President Donald Trump’s push to roll back Wall Street regulations is being held up by his inability to fill open seats at the two main agencies charged with overseeing the financial industry.

The White House’s inaction has left the U.S. Securities and Exchange Commission and Commodity Futures Trading Commission with just two members apiece, one from each political party. That’s given the lone Democrats at each regulator the unusual power to block policy moves they disagree with.

The dynamic is putting a spotlight on the SEC’s Kara Stein and the CFTC’s Sharon Bowen, two commissioners who have been full-throated supporters of tightening industry rules after the 2008 financial crisis. Instead of being shunted aside as Republicans took control of the government this year, the two are being heralded as big impediments to Trump’s deregulatory agenda.

“Many are waking up now to the reality that two Democratic commissioners at two little regulators may stand in the way,” said Tyler Gellasch, a former aide to Stein who’s now executive director of the Healthy Markets Association, whose members include mutual funds and other large investors. “They don’t get to write the rule, but they can stop it.”

The two Democrats’ sway looms especially large because Republicans and Trump have made little progress on Capitol Hill trying to repeal the 2010 Dodd-Frank Act, the post-crisis law that loaded new rules on Wall Street. With Congress bogged down on other contentious issues and little consensus about rewriting Dodd-Frank, the Trump administration will need to rely on federal agencies such as the SEC and CFTC to provide the promised regulatory relief.

‘Easily Erased’

That point was underscored last month by Mark Calabria, the chief economist for Vice President Mike Pence, who said that the Obama-era rules could be “easily erased once we have new regulators in place."

Trump has chosen securities lawyer Jay Clayton to run the SEC and CFTC Commissioner J. Christopher Giancarlo to head that agency. Their nominations are pending in the Senate.

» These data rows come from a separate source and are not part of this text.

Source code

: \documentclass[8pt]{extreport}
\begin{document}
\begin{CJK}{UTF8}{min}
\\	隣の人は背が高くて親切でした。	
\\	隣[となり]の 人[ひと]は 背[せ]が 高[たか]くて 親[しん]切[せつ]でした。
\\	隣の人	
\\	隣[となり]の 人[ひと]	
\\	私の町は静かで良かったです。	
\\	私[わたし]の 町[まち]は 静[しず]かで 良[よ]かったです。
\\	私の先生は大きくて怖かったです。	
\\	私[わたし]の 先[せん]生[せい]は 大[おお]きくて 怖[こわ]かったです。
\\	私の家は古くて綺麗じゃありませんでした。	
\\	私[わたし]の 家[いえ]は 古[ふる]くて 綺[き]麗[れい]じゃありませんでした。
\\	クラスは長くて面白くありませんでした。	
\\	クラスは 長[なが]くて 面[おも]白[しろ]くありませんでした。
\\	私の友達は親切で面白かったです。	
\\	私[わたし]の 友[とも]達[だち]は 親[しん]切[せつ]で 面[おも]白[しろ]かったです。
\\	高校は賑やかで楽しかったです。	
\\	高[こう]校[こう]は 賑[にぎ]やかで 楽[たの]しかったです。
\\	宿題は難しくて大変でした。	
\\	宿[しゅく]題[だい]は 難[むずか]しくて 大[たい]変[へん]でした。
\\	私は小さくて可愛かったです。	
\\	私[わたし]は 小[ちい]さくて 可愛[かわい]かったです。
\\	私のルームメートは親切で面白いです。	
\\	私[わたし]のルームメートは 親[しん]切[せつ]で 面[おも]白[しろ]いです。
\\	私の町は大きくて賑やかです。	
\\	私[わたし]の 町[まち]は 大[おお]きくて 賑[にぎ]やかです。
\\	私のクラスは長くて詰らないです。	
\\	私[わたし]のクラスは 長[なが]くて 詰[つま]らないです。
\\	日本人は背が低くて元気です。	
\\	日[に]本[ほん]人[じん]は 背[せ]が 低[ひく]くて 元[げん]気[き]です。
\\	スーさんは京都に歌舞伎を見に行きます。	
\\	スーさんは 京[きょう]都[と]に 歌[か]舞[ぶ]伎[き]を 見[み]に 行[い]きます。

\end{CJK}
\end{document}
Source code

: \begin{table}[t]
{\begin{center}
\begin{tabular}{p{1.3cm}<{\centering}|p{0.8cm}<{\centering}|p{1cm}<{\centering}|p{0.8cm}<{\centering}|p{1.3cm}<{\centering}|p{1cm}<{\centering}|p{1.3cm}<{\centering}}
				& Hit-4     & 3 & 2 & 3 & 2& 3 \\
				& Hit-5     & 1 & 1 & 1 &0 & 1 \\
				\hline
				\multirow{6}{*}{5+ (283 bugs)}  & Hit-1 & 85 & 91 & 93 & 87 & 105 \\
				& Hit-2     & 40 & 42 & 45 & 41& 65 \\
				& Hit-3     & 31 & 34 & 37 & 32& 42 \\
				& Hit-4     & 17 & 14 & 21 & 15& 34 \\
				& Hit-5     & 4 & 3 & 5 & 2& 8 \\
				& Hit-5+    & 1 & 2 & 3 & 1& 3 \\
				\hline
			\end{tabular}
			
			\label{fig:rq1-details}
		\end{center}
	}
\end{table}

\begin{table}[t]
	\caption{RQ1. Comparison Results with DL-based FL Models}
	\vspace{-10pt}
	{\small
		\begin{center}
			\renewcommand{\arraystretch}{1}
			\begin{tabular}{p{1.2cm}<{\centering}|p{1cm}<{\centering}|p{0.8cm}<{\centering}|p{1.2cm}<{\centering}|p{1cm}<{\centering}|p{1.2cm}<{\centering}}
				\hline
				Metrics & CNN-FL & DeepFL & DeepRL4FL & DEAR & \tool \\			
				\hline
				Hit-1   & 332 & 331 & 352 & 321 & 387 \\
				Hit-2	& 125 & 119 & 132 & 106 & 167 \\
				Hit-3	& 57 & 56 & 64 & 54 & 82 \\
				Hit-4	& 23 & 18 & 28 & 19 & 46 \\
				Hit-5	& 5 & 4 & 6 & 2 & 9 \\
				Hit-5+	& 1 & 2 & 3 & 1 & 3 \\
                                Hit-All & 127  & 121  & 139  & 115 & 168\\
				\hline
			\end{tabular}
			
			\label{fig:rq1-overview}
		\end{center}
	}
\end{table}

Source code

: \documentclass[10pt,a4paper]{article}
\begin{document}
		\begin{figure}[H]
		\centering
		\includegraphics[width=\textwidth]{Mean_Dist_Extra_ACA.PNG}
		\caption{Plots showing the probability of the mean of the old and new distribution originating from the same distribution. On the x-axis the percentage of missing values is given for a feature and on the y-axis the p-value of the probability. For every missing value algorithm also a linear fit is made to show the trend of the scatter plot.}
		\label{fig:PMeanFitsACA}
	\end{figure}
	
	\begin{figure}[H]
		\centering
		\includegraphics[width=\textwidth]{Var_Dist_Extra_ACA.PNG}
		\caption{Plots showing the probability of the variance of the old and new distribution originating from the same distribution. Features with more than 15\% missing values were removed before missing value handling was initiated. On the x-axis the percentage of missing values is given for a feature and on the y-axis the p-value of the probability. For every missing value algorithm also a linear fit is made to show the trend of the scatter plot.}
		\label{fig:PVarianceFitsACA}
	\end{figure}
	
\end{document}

The Senate Banking Committee approved Clayton on Tuesday, sending his nomination for a vote in the full chamber. Even if Clayton is in place, Stein could still block Republicans’ efforts under the agency’s quorum rules by not showing up at a vote.

The administration will need to fill additional commissioner seats at both agencies if it wants to break the logjam. Still, getting nominees vetted and approved by the Senate will take months -- and Trump hasn’t announced any other picks for the five-member commissions.